Danielle De Picciotto & Friends – Käthe Kruse

Käthe Kruse: “Half-hearted work is worth nothing”

Käthe Kruse – Die Tödliche Doris in „The Kitchen“, New York 1984, Foto: Doll Mohead


When I first heard of Käthe Kruse it was 1986. At that time she was already a Berlin icon. Everyone who was interested in experimental music knew her. In Cologne, where I was working in a record store back then, you knew about her dreadlock hairstyle and the fact that she was the drummer of the band “Die Tödliche Doris”. The photographs of her fascinated me because they radiated an enormous power. Because of these photos I listened to the tapes of Die Tödliche Doris and found out about the band founded by Wolfgang Müller and Nikolaus Utermöhlen.

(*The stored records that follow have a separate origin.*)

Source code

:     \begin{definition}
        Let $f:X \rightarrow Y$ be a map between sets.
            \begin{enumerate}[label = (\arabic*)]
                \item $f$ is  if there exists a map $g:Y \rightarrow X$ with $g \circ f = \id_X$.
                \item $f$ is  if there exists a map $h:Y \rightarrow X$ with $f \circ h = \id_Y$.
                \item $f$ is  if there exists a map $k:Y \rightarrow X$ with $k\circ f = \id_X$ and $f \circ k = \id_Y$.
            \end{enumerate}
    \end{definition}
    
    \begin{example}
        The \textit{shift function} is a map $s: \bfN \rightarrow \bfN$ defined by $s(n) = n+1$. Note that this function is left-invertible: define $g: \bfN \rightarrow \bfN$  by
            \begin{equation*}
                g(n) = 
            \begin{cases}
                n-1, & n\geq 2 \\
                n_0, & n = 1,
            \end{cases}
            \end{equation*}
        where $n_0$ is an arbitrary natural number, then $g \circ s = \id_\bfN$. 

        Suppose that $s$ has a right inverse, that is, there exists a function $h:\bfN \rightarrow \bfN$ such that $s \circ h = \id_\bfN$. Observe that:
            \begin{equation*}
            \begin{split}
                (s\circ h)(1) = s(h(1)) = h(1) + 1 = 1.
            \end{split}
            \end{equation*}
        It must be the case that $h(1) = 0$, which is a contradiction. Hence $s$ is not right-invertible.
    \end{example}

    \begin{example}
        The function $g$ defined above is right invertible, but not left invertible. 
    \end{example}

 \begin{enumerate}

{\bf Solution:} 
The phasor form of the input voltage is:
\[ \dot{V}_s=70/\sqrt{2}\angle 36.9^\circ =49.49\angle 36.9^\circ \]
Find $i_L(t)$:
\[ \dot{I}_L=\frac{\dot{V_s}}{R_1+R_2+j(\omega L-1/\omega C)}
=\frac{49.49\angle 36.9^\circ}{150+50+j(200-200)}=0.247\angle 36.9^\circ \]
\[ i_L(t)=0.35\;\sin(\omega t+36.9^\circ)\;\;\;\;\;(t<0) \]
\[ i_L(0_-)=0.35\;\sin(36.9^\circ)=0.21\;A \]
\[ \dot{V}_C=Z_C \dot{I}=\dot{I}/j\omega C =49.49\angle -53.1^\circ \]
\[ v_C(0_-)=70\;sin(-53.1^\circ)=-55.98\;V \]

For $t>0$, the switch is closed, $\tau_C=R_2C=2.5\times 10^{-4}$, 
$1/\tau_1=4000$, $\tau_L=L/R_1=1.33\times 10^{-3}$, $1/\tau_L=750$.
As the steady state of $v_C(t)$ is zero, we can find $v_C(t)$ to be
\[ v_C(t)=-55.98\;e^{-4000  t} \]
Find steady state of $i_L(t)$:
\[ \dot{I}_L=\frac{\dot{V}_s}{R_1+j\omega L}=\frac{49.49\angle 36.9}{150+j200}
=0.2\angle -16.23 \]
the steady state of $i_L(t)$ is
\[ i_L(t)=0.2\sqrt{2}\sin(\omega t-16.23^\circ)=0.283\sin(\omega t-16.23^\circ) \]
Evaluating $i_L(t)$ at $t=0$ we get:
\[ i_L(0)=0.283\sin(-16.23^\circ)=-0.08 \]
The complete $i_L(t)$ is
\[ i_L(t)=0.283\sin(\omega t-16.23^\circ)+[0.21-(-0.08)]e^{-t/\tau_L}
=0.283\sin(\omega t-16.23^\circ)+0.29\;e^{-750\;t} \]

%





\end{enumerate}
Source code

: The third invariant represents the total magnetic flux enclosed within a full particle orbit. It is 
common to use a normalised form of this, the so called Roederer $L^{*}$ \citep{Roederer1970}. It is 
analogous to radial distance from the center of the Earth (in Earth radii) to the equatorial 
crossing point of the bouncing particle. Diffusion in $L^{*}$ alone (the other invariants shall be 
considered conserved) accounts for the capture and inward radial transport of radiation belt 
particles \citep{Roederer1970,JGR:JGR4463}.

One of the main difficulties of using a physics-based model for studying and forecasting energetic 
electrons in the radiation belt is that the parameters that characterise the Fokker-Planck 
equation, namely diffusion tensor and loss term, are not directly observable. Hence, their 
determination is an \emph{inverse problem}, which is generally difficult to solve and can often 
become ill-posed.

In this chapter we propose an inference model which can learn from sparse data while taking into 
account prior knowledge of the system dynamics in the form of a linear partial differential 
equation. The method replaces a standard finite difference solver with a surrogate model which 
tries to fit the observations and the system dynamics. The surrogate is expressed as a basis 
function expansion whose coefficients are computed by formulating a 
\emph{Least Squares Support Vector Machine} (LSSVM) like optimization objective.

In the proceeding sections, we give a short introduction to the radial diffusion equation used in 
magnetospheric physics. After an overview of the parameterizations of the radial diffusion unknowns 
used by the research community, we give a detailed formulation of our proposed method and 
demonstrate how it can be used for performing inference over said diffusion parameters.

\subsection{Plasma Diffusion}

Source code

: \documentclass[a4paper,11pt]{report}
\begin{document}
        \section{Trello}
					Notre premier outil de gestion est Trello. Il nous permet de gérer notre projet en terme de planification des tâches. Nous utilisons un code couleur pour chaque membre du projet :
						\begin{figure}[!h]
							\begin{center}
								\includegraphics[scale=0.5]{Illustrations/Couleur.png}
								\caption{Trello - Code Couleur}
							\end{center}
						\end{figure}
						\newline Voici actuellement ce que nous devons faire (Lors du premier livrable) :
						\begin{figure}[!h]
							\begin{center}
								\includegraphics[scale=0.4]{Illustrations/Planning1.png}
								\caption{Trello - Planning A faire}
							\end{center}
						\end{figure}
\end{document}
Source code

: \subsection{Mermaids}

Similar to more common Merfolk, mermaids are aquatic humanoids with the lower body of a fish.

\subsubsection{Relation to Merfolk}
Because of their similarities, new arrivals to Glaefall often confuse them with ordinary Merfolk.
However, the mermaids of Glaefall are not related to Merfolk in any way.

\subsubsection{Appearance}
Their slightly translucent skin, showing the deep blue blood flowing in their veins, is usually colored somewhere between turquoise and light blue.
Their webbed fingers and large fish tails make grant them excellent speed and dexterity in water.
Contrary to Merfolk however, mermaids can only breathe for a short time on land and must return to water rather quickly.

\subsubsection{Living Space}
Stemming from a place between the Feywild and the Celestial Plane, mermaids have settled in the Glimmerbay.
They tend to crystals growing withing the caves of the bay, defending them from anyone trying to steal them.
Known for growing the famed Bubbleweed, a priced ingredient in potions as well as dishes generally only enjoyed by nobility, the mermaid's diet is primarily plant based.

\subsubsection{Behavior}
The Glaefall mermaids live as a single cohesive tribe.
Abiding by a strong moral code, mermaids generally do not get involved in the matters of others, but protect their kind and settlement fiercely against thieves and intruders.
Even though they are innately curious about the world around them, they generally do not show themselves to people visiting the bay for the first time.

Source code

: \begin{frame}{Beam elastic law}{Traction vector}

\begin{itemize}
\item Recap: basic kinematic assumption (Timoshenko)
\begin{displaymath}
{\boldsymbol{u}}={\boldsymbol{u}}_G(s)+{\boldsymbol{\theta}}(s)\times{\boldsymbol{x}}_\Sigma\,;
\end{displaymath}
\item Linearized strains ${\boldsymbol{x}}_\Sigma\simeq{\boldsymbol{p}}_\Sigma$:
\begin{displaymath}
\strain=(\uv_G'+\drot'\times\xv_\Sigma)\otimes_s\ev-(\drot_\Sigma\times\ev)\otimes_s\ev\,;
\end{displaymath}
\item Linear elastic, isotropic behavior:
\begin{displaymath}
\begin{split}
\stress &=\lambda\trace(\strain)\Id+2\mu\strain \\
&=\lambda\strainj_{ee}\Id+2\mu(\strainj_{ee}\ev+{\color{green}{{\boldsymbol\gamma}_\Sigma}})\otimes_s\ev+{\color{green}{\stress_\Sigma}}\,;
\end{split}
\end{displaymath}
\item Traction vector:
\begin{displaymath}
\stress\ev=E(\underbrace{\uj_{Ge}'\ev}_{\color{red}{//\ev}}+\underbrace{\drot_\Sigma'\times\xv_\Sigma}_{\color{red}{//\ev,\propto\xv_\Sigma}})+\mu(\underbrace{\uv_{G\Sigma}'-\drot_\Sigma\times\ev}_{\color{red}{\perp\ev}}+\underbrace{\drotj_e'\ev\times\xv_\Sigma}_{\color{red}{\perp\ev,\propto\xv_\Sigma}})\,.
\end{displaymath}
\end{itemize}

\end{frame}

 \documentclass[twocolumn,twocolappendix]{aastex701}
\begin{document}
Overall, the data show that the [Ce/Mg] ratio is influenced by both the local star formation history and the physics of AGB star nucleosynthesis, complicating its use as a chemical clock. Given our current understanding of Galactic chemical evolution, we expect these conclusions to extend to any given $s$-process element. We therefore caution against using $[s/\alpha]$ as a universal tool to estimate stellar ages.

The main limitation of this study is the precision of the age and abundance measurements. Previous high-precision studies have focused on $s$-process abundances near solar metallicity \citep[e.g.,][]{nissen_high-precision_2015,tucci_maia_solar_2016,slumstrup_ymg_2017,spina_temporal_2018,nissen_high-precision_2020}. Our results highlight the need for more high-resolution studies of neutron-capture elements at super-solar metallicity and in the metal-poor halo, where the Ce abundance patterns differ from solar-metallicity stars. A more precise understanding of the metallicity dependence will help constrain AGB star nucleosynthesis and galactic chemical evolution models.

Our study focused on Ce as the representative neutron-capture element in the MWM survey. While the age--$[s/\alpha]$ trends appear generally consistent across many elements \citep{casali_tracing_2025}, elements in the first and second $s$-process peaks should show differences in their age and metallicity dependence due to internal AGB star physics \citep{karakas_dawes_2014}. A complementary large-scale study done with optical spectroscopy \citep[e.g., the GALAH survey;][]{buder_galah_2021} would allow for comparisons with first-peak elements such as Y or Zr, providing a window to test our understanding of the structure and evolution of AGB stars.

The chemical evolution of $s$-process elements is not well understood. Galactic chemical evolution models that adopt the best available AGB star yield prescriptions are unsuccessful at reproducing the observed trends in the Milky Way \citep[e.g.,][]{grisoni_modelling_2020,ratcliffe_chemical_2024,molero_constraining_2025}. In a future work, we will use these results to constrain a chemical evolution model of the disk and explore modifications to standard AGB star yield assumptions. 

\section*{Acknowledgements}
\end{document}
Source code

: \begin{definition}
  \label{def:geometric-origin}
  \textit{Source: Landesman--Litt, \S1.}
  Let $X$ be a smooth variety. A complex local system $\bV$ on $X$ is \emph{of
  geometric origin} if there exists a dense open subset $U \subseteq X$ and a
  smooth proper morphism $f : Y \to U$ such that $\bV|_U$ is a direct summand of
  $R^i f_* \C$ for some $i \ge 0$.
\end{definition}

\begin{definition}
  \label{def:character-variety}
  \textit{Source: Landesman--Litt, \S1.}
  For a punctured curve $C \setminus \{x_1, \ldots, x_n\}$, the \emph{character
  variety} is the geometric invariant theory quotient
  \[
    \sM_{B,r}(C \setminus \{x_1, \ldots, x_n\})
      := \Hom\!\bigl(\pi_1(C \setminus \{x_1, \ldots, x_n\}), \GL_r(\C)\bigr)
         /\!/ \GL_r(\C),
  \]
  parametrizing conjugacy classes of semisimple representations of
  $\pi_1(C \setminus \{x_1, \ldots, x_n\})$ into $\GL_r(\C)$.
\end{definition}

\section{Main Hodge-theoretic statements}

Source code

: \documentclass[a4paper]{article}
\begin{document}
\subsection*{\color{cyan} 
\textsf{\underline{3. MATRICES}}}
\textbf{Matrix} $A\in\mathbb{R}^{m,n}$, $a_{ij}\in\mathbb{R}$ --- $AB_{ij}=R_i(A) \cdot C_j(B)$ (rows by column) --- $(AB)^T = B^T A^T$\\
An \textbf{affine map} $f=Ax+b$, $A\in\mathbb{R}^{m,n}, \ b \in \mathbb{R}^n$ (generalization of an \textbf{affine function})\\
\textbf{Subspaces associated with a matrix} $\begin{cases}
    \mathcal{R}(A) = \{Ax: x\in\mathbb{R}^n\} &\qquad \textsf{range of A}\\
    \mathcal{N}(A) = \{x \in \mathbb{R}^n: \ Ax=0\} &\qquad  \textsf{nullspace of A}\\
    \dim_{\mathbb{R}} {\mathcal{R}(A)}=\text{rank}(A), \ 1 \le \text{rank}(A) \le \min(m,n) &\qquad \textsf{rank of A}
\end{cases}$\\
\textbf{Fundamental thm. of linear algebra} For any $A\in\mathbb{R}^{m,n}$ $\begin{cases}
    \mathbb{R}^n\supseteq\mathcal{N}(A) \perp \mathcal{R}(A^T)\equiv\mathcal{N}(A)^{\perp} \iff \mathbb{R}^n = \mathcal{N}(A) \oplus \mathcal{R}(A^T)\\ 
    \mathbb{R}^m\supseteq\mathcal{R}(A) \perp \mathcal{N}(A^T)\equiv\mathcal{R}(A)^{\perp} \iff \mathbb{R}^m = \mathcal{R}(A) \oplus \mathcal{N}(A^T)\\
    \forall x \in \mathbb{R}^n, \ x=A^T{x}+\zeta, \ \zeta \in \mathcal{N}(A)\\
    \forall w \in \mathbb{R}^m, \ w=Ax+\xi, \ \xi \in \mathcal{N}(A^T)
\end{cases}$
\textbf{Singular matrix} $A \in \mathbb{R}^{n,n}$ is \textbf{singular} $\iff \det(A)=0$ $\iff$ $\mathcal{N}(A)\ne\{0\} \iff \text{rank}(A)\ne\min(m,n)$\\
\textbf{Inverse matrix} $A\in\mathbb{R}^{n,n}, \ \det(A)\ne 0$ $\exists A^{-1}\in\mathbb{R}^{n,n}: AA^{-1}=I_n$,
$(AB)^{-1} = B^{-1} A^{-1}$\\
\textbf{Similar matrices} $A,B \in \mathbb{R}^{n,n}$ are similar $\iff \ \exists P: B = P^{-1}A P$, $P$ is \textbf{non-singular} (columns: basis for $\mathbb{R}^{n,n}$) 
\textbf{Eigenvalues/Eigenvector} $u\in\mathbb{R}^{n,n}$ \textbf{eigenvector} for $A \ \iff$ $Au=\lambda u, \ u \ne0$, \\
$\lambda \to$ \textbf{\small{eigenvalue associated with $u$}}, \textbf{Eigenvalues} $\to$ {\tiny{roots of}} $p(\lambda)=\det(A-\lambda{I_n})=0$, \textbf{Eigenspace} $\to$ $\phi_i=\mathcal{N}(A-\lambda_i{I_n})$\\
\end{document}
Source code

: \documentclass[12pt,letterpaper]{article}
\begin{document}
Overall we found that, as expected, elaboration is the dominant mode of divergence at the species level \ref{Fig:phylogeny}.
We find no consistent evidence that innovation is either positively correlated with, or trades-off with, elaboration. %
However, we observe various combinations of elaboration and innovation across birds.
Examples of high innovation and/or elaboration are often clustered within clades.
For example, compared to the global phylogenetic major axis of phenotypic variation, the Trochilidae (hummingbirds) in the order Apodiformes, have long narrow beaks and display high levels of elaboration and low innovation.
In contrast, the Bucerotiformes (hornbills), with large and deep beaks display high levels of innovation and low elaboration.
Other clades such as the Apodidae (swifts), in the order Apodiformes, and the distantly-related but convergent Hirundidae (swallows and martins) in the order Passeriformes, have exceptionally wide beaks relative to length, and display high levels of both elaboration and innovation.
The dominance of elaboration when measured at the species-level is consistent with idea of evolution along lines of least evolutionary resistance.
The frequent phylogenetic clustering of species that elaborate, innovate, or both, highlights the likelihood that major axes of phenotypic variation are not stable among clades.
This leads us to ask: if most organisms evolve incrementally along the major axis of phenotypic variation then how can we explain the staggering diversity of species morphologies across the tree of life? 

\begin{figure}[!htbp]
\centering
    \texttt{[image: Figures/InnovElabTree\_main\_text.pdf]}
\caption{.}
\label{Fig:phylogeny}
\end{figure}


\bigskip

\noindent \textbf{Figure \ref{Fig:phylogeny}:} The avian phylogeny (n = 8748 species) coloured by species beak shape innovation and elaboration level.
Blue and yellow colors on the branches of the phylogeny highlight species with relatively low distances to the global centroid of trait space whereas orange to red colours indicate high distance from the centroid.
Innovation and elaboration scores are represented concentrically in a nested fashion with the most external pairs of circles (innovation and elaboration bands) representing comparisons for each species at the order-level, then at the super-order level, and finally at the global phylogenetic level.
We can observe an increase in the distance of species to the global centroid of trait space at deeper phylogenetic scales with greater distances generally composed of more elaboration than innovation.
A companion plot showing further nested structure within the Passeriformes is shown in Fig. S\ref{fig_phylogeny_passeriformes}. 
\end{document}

The mixture of art and music suited my taste and I was very enthusiastic about the Dadaistic approach. Although I moved to Berlin shortly afterwards and her presence was omnipresent, I only met Käthe Kruse much later when she was already successful as an interdisciplinary artist. We made friends on an evening when I performed with Gudrun Gut and since then we see each other as often as possible. I always look forward to visiting her in the studio or her next exhibition. Whether photographs, pictures or objects: her work is clear, precise and yet multi-layered. Her objects bring the unconscious, paired with unusual connections and surprising changes in perspective, to the light. Käthe goes into depth with tremendous honesty and dedication and thus touches her audience to the core.

She is currently exhibiting her latest body of work in two Berlin galleries at the same time. With the title “I see”, Galerie Nord presents 80 canvas pictures that run through all rooms. In the Zwinger Gallery, the archive of the collected headings of the pictures is presented with the title “366 Days”. The entire body of work is impressive in its conception and elaboration and consists of language, image and sound. The result of stringing specific words together has an astonishing, unforgettable result. I am very happy to introduce Käthe Kruse here.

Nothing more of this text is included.